[Dataset extract — start]

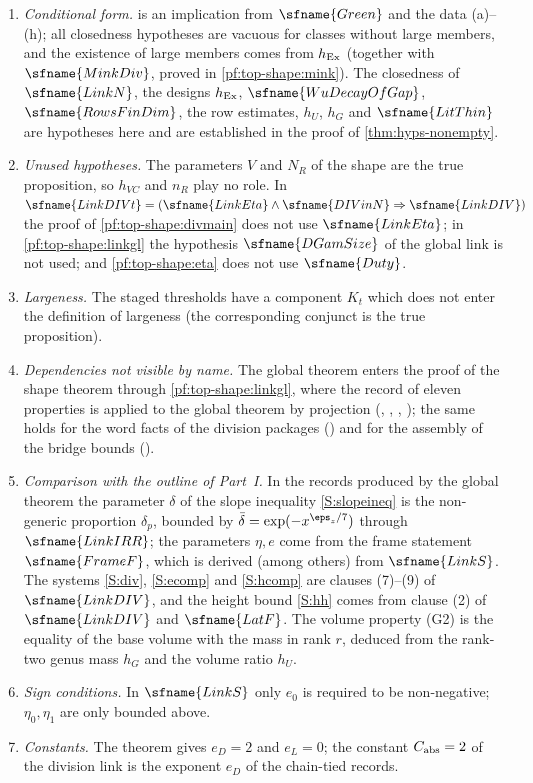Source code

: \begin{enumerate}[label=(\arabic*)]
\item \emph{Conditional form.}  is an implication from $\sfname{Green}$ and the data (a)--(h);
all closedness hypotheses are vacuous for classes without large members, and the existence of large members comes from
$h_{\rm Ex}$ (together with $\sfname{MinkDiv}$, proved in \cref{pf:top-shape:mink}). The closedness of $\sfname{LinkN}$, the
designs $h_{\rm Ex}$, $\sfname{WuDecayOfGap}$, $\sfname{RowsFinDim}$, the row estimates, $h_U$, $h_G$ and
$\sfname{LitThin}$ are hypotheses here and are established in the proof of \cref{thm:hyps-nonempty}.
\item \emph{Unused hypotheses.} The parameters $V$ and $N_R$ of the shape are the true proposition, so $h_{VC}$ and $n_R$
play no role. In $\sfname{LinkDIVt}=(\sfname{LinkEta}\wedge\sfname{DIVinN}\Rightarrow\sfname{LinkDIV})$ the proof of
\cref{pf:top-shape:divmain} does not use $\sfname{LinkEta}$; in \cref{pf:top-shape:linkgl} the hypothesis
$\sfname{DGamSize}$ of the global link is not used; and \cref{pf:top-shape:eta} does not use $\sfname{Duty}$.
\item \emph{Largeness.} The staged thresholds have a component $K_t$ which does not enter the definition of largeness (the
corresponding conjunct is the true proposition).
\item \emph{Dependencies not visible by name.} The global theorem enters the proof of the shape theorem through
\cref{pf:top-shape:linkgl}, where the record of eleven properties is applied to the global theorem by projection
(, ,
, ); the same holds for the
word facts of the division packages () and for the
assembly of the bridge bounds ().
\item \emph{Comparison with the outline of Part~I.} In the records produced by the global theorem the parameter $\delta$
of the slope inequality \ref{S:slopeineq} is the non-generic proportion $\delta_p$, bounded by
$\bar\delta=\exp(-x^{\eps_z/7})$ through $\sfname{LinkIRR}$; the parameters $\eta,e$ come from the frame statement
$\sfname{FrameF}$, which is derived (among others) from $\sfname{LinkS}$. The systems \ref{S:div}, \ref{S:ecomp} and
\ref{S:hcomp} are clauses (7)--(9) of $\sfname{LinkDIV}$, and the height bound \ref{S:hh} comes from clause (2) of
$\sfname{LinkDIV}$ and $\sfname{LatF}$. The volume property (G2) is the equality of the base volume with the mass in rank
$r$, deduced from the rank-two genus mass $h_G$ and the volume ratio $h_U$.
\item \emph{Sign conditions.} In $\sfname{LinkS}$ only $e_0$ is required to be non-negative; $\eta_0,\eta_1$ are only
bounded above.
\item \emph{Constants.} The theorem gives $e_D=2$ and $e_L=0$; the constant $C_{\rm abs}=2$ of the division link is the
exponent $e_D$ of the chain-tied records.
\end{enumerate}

[Dataset extract — finish]

_Exercise objective_
With all pictures removed, reproduce the lines from the top of the entries above through the line containing "the data (a)--(h);", exactly as written.

_Written solution_
Source code

: \begin{enumerate}[label=(\arabic*)]
\item \emph{Conditional form.}  is an implication from $\sfname{Green}$ and the data (a)--(h);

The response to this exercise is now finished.